Task instructions – Pull out every line below that contains the word "leerfeld".

[[ The data open ]]

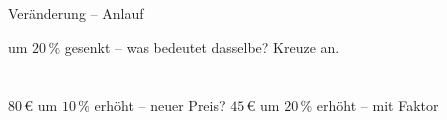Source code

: \setcounter{aufgabe}{0}

\begin{aufgabe}{Veränderung – Anlauf}
\begin{teile}
\teil um $20\,\%$ gesenkt – was bedeutet dasselbe? Kreuze an.\\ \\ \\ 
\teil $80\,€$ um $10\,\%$ erhöht – neuer Preis? \leerfeld[€]
\teil $45\,€$ um $20\,\%$ erhöht – mit Faktor \leerfeld[€]
\end{teile}
\end{aufgabe}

[[ The data closed ]]

Expected answer –
\teil $80\,€$ um $10\,\%$ erhöht – neuer Preis? \leerfeld[€]
\teil $45\,€$ um $20\,\%$ erhöht – mit Faktor \leerfeld[€]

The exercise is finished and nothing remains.